__What the task asks__
Every line of the material is to be transcribed verbatim, with images omitted.

__Record excerpts__
- Opening Delimiter -
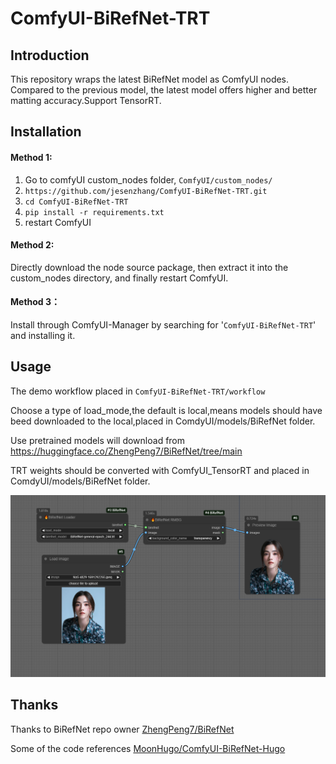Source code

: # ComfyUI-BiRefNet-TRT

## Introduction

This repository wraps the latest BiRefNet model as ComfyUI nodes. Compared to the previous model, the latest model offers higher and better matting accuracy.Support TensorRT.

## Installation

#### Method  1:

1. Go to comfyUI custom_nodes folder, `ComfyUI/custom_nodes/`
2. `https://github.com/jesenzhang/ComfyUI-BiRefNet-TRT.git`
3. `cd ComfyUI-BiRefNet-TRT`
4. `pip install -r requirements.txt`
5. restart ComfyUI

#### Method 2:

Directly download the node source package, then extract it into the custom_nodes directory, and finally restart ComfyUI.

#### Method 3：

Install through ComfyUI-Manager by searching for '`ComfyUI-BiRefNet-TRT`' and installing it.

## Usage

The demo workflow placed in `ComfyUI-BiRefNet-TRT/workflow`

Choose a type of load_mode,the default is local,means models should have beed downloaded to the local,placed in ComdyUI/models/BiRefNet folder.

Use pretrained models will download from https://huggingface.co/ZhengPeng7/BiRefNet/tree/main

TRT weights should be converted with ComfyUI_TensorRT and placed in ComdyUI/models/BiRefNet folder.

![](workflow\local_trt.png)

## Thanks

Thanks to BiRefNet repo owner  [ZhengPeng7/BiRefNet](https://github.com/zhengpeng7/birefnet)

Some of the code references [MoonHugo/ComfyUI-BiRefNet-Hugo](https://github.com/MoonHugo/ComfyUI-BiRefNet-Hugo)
- Closing Delimiter -
__Answer area__
Source code

: # ComfyUI-BiRefNet-TRT

## Introduction

This repository wraps the latest BiRefNet model as ComfyUI nodes. Compared to the previous model, the latest model offers higher and better matting accuracy.Support TensorRT.

## Installation

#### Method  1:

1. Go to comfyUI custom_nodes folder, `ComfyUI/custom_nodes/`
2. `https://github.com/jesenzhang/ComfyUI-BiRefNet-TRT.git`
3. `cd ComfyUI-BiRefNet-TRT`
4. `pip install -r requirements.txt`
5. restart ComfyUI

#### Method 2:

Directly download the node source package, then extract it into the custom_nodes directory, and finally restart ComfyUI.

#### Method 3：

Install through ComfyUI-Manager by searching for '`ComfyUI-BiRefNet-TRT`' and installing it.

## Usage

The demo workflow placed in `ComfyUI-BiRefNet-TRT/workflow`

Choose a type of load_mode,the default is local,means models should have beed downloaded to the local,placed in ComdyUI/models/BiRefNet folder.

Use pretrained models will download from https://huggingface.co/ZhengPeng7/BiRefNet/tree/main

TRT weights should be converted with ComfyUI_TensorRT and placed in ComdyUI/models/BiRefNet folder.

![](workflow\local_trt.png)

## Thanks

Thanks to BiRefNet repo owner  [ZhengPeng7/BiRefNet](https://github.com/zhengpeng7/birefnet)

Some of the code references [MoonHugo/ComfyUI-BiRefNet-Hugo](https://github.com/MoonHugo/ComfyUI-BiRefNet-Hugo)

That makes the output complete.